● DATA UNDER STUDY
"""

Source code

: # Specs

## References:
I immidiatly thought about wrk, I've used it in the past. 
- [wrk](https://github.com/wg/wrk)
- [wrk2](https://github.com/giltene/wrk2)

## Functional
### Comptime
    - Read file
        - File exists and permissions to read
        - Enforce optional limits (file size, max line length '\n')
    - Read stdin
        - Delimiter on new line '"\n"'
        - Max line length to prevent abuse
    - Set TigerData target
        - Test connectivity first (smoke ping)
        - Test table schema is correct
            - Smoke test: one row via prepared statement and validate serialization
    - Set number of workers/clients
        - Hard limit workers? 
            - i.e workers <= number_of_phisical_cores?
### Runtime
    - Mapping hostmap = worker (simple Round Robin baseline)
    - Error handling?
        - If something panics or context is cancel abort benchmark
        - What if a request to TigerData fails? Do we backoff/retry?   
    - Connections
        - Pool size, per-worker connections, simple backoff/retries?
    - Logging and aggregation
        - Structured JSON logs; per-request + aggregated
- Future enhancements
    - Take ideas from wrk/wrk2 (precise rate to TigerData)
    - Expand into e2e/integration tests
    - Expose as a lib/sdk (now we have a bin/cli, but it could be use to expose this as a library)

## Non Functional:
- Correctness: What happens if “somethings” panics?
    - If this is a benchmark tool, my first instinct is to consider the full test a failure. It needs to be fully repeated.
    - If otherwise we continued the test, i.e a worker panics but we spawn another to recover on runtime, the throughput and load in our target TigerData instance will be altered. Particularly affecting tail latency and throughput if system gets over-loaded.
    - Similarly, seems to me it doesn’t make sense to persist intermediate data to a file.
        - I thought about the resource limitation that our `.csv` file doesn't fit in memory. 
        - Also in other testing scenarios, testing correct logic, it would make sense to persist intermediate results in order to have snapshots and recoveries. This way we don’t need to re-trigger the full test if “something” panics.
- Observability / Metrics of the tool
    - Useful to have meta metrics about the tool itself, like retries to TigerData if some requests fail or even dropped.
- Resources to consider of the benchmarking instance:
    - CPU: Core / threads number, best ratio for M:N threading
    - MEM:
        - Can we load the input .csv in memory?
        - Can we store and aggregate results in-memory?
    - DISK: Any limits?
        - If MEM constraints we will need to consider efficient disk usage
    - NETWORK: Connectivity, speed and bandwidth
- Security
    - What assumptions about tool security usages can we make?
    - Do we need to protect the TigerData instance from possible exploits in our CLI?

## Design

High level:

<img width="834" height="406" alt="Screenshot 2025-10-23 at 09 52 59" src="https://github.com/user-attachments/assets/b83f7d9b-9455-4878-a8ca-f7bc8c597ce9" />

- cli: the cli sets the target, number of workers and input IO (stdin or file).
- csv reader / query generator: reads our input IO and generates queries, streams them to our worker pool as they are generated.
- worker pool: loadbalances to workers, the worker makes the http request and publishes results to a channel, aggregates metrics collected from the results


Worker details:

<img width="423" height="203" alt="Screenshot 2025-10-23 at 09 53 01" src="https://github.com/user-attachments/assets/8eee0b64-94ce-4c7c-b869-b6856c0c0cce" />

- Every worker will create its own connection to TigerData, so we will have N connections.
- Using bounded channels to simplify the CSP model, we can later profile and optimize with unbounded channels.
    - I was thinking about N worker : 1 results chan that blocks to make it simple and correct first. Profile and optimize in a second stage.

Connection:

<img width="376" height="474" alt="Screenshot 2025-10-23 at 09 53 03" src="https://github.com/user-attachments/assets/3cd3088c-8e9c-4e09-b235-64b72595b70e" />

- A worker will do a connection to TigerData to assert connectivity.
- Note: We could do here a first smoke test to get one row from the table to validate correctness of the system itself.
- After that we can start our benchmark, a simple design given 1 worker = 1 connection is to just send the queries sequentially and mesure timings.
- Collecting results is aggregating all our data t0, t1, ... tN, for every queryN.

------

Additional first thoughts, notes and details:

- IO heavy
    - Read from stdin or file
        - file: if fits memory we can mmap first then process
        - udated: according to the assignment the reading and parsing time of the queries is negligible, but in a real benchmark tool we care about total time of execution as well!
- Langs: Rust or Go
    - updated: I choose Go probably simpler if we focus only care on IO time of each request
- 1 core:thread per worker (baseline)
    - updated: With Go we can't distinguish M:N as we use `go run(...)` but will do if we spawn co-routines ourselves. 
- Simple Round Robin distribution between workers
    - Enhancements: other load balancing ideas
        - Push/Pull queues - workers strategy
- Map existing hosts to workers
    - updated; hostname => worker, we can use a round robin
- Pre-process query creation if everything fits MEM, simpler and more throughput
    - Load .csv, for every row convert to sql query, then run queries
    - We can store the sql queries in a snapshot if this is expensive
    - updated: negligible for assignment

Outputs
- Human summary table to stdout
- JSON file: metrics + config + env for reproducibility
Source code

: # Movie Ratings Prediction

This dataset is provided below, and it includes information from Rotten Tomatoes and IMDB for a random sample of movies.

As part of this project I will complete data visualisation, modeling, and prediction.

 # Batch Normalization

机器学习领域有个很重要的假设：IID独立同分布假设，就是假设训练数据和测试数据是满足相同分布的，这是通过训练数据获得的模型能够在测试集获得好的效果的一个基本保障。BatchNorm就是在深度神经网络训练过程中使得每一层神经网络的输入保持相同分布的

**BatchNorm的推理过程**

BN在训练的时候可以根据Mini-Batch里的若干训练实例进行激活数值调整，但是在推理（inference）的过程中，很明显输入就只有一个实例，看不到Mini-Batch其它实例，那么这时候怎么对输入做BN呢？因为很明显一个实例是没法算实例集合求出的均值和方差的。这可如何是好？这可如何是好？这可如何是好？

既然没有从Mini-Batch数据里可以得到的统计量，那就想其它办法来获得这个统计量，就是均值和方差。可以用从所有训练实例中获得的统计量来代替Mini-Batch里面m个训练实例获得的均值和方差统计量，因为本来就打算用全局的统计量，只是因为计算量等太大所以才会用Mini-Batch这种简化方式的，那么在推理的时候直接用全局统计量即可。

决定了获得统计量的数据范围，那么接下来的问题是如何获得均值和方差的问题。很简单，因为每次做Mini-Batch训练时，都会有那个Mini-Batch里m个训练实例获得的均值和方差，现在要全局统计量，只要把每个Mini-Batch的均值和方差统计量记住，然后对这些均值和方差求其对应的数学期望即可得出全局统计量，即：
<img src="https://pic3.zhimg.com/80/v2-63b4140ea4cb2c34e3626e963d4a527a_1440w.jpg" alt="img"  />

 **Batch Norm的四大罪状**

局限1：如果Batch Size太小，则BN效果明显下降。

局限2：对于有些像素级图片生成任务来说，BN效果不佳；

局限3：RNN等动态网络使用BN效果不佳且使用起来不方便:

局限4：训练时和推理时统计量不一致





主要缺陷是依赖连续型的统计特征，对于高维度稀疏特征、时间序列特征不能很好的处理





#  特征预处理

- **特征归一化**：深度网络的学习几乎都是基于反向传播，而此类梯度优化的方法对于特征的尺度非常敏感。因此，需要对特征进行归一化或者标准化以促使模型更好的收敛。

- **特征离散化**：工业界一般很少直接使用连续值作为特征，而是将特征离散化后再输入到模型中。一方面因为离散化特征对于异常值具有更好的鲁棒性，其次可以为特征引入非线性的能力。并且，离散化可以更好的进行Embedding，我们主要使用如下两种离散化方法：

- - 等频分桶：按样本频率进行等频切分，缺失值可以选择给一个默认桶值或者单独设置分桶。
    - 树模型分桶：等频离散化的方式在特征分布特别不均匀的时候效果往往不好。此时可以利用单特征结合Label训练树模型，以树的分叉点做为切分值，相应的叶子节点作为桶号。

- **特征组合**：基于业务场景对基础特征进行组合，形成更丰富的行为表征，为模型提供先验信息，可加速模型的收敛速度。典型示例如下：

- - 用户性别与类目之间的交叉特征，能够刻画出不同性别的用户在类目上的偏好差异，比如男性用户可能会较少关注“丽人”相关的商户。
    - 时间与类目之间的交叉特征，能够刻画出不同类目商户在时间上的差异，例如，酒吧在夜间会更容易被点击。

"""
"""

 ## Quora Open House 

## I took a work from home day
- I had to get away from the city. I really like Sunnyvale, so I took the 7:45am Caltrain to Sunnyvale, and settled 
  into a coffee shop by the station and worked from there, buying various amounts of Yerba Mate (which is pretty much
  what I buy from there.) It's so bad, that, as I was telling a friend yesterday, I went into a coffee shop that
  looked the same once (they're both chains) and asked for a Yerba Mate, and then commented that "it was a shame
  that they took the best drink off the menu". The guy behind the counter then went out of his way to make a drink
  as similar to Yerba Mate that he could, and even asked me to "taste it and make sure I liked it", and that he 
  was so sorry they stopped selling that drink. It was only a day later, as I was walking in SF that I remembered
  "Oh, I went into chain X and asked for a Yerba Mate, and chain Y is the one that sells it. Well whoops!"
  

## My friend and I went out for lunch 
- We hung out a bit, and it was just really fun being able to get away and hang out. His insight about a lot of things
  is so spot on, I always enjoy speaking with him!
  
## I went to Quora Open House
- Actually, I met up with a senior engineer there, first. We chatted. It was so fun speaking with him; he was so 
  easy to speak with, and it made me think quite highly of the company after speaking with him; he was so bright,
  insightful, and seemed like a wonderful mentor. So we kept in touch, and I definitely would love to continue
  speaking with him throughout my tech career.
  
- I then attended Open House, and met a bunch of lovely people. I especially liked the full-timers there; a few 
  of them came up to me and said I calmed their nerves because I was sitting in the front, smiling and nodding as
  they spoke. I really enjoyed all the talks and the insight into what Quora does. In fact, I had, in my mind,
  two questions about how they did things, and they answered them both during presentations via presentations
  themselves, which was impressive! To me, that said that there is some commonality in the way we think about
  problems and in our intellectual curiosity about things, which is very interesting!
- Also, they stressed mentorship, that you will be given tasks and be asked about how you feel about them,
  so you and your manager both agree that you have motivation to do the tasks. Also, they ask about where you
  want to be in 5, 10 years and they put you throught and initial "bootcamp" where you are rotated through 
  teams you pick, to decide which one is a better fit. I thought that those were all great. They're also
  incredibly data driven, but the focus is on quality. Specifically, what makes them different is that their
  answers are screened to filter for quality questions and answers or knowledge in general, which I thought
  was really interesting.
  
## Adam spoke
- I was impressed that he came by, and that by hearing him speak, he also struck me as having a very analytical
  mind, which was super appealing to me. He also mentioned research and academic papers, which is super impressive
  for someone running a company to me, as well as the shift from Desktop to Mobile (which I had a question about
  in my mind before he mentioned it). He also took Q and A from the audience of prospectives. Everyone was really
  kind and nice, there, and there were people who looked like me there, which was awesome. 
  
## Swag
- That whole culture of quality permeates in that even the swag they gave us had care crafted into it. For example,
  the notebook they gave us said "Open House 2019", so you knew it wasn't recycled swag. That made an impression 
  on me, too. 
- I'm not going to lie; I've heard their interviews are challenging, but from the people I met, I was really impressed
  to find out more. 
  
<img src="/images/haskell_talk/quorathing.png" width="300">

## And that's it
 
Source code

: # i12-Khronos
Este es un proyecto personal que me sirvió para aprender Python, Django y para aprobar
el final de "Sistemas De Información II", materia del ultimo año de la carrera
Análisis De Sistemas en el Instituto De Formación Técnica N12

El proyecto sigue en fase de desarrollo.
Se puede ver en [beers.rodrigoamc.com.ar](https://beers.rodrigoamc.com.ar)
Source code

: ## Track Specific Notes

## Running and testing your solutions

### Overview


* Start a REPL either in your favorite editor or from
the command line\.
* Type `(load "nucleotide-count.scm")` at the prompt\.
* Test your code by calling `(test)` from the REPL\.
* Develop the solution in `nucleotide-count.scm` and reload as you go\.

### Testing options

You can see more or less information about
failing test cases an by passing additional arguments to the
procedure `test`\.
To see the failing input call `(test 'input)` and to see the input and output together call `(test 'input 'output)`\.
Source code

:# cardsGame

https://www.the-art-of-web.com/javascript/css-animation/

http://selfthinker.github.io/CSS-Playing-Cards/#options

"""
"""

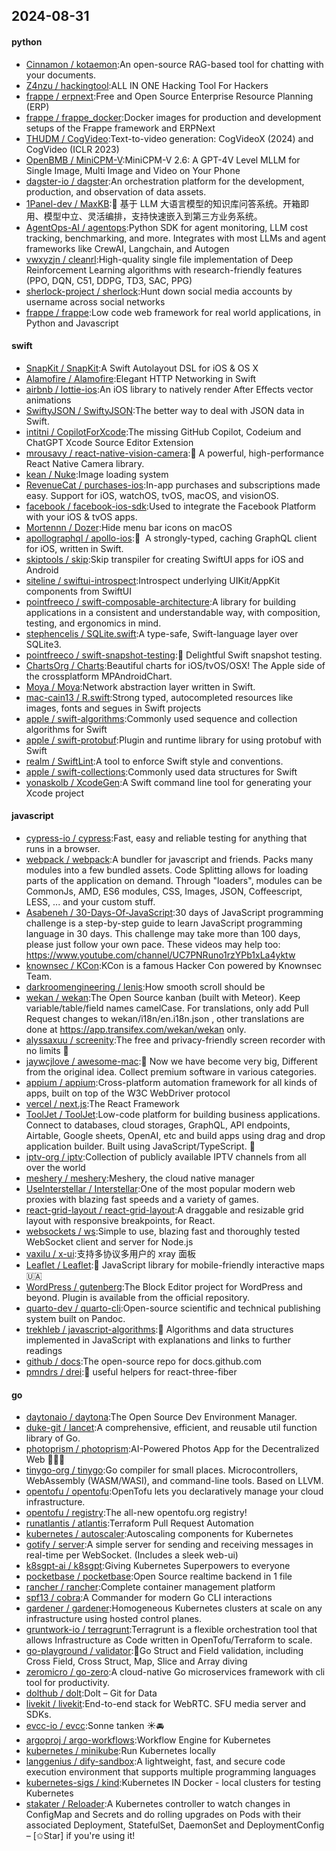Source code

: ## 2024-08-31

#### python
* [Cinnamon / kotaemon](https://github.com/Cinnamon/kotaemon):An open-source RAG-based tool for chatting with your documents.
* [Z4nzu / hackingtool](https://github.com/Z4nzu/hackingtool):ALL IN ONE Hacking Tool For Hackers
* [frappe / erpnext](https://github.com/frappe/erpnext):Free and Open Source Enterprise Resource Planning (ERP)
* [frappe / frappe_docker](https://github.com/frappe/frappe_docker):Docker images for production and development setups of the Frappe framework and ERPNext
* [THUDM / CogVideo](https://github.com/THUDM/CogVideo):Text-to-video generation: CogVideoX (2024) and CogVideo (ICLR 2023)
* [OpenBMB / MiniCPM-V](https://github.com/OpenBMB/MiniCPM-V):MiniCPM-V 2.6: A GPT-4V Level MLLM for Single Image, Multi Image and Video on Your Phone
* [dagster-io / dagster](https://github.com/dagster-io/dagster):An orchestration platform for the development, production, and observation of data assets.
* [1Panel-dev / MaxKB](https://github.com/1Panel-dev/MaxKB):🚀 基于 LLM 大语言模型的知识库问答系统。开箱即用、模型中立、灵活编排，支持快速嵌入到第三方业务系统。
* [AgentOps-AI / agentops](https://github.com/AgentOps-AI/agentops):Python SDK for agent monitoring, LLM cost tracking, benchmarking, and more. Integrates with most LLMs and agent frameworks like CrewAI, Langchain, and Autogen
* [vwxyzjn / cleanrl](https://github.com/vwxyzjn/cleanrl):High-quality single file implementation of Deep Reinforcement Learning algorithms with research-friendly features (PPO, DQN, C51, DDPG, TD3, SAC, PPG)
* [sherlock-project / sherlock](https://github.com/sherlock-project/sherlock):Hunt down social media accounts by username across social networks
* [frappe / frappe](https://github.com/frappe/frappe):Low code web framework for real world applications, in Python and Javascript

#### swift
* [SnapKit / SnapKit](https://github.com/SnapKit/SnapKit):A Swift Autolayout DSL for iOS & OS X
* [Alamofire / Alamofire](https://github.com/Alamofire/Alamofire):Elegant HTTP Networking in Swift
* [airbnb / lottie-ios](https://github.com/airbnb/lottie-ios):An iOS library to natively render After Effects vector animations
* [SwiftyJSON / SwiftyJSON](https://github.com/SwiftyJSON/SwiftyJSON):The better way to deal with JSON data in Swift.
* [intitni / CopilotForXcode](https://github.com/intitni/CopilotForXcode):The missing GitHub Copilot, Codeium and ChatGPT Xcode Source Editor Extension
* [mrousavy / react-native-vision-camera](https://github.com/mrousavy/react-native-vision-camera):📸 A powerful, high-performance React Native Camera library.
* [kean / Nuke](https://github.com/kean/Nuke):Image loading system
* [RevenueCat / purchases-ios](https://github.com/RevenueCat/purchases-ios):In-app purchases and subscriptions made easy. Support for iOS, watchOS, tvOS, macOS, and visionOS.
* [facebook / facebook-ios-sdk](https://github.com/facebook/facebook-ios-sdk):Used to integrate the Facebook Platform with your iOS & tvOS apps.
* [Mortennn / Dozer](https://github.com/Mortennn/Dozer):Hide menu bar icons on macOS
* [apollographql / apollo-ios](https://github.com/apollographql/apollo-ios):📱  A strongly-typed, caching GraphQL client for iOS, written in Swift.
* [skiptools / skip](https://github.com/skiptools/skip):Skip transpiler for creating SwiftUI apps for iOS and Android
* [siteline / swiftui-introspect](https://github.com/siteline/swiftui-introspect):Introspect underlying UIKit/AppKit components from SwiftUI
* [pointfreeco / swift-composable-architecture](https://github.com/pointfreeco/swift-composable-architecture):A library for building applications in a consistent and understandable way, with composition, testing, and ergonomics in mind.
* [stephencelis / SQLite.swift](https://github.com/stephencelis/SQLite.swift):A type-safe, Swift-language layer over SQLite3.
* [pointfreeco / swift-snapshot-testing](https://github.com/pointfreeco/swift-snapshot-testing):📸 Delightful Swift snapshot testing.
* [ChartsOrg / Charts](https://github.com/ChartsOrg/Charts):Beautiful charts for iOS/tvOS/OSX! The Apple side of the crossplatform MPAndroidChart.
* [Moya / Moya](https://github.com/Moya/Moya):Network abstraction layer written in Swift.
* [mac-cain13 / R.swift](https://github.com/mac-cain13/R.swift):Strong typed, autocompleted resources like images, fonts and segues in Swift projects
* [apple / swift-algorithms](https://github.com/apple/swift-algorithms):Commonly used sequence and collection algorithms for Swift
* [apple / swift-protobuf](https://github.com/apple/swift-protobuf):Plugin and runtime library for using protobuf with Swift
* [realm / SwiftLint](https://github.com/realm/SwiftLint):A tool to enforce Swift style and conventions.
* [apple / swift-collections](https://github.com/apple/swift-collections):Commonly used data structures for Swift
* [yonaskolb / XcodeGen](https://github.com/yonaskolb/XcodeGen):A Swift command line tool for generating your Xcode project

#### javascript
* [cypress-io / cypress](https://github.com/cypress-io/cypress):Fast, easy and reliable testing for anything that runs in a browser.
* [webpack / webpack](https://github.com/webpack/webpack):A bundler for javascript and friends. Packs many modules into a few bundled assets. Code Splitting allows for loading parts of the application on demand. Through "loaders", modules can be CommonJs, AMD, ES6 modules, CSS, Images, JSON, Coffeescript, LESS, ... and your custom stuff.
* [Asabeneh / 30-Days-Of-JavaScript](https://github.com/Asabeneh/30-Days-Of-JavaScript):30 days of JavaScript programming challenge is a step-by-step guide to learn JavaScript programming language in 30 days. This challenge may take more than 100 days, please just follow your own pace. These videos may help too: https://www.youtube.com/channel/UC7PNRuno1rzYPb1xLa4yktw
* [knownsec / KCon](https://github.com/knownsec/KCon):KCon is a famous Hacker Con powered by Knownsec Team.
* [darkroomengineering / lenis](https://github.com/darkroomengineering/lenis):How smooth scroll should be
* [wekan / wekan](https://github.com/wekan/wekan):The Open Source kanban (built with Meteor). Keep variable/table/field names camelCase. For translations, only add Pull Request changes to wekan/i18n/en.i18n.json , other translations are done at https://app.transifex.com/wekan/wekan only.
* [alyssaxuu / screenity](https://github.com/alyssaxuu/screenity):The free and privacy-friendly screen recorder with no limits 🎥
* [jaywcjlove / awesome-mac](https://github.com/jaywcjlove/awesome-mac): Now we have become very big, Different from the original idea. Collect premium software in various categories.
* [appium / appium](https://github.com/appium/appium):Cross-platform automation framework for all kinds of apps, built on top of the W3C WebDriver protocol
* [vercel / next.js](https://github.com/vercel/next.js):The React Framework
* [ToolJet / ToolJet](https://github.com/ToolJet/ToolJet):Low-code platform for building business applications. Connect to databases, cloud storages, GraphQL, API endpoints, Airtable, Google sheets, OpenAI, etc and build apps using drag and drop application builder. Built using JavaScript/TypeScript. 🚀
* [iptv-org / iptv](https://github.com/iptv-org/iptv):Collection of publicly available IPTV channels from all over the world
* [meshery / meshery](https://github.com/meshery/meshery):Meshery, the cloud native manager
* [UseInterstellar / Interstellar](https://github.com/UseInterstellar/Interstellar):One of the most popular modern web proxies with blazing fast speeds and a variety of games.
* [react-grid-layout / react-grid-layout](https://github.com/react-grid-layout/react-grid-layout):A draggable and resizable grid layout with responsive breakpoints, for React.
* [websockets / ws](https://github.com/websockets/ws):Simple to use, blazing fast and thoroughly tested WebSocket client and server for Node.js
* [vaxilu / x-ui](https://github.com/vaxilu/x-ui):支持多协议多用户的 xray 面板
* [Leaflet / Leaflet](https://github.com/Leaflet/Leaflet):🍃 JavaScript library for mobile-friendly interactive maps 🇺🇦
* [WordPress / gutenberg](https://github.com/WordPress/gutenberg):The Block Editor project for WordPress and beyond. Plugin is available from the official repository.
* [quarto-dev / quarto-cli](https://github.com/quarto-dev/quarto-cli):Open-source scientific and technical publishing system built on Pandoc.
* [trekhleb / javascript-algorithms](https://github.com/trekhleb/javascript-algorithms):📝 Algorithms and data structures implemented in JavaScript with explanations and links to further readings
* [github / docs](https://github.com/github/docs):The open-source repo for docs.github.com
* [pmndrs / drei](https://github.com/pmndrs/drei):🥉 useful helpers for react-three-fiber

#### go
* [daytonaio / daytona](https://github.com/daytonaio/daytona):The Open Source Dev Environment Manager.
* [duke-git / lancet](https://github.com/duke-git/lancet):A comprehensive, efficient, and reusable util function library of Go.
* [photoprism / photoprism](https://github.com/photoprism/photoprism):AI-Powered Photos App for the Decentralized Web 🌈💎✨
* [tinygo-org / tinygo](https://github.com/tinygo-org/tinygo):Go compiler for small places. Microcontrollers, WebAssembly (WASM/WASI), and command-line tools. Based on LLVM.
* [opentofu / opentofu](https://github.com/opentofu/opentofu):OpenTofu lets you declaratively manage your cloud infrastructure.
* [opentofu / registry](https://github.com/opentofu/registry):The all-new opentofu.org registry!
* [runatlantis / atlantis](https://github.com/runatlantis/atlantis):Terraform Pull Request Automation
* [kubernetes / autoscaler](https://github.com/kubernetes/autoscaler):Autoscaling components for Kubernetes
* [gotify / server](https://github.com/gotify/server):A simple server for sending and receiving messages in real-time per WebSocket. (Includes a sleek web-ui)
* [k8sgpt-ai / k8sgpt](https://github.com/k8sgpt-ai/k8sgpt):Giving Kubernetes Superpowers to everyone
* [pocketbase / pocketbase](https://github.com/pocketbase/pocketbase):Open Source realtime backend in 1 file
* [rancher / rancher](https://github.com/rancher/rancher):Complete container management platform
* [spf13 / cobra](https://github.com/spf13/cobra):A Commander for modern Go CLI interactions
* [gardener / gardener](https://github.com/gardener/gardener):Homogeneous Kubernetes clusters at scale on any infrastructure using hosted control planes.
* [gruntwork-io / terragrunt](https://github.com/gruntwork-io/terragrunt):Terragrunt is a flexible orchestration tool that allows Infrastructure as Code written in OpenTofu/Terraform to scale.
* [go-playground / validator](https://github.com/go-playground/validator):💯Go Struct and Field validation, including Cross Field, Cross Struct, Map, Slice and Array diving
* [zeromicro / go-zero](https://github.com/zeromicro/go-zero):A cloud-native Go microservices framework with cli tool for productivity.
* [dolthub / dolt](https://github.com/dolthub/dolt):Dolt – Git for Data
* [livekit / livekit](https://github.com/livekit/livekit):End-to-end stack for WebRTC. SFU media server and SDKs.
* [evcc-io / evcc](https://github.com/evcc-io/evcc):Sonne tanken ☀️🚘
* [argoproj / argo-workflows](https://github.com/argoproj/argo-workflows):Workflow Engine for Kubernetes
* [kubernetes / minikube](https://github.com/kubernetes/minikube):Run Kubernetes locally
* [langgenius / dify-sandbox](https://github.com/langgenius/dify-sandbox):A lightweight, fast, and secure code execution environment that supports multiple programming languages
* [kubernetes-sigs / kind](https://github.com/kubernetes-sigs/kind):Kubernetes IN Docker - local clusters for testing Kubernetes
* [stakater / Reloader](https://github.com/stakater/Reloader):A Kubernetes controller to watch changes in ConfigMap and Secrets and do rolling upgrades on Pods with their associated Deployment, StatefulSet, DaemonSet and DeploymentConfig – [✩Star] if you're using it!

"""

● AIM OF THE EXERCISE
Filter the data above by the word "could" and copy every line that matches.

● SOLUTION TO THE PROBLEM
    - Expose as a lib/sdk (now we have a bin/cli, but it could be use to expose this as a library)
- Note: We could do here a first smoke test to get one row from the table to validate correctness of the system itself.
  as similar to Yerba Mate that he could, and even asked me to "taste it and make sure I liked it", and that he 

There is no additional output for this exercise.